And at its best, "Moonlighting" was a gem; with dazzling wordplay, real sparks between Bruce Willis and Cybill Shepherd (although Shepherd never getting recognised by the Emmys was justified), and some occasionally good mysteries to boot. Listing all the highlights the show produced would take too long, but the show deserves its place in history for, among others:
1. "It's A Wonderful Maddie": Maddie finding that in an alternate timeline the Blue Moon Detective Agency has been taken over by Jonathan and Jennifer Hart (Maddie and Max together: "Don't I know you from somewhere?") and that David has wound up marrying Cheryl Tiegs - a much better choice than Cybill Shepherd methinks.
2. "The Murder's In The Mail": For the "man with a mole on his nose" scene with the doorman.
3. What the narrator at the start of one of the episodes called "those silly chases they like to do on 'Moonlighting'."
4. "Atomic Shakespeare": In which a boy who has to miss "Moonlighting" to study "The Taming of the Shrew" leads us into a very amusing reshaping of the yarn ("10 Things I Hate About You" was good, but can that give you a medieval wedding ceremony with "Good Loving"?).
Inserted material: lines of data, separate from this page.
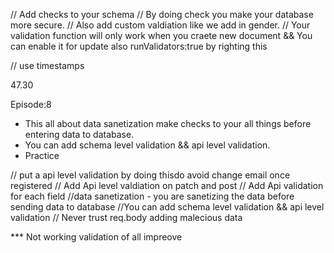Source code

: // Add checks to your schema 
// By doing check you make your database more secure.
// Also add custom valdiation like we add in gender.
// Your validation function will only work when you craete new document 
&& You can enable it for update also  runValidators:true by righting this

// use timestamps 

47.30

Episode:8

- This all about data sanetization make checks to your all things
before entering data to database.
- You can add  schema level validation && api level validation.
- Practice

// put a api level validation by doing thisdo avoid change email once registered
// Add Api level valdiation on patch and post
// Add Api validation for each field
//data sanetization - you are sanetizing the data before sending data to database
//You can add  schema level validation && api level validation
// Never trust req.body adding malecious data

*** Not working validation of all impreove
5. The movie-length pilot, complete with the full version of the wonderful Lee Holdridge-Al Jarreau theme song over the credits.
6. "The Dream Sequence Always Rings Twice." Orson Welles and Bruce Willis. A match made in heaven.
7. "Camille": Especially the climax.
Bruce Willis can look back on this with pride; Cybill Shepherd had nowhere to go but down. And the show's writers (Caron, Jeff Reno and Ron Osborn, Roger Director, Chris Ruppenthal, Debra Frank and Carl Sautter...), I salute you. A true classic.
Too bad the Anselmo case was never solved, though.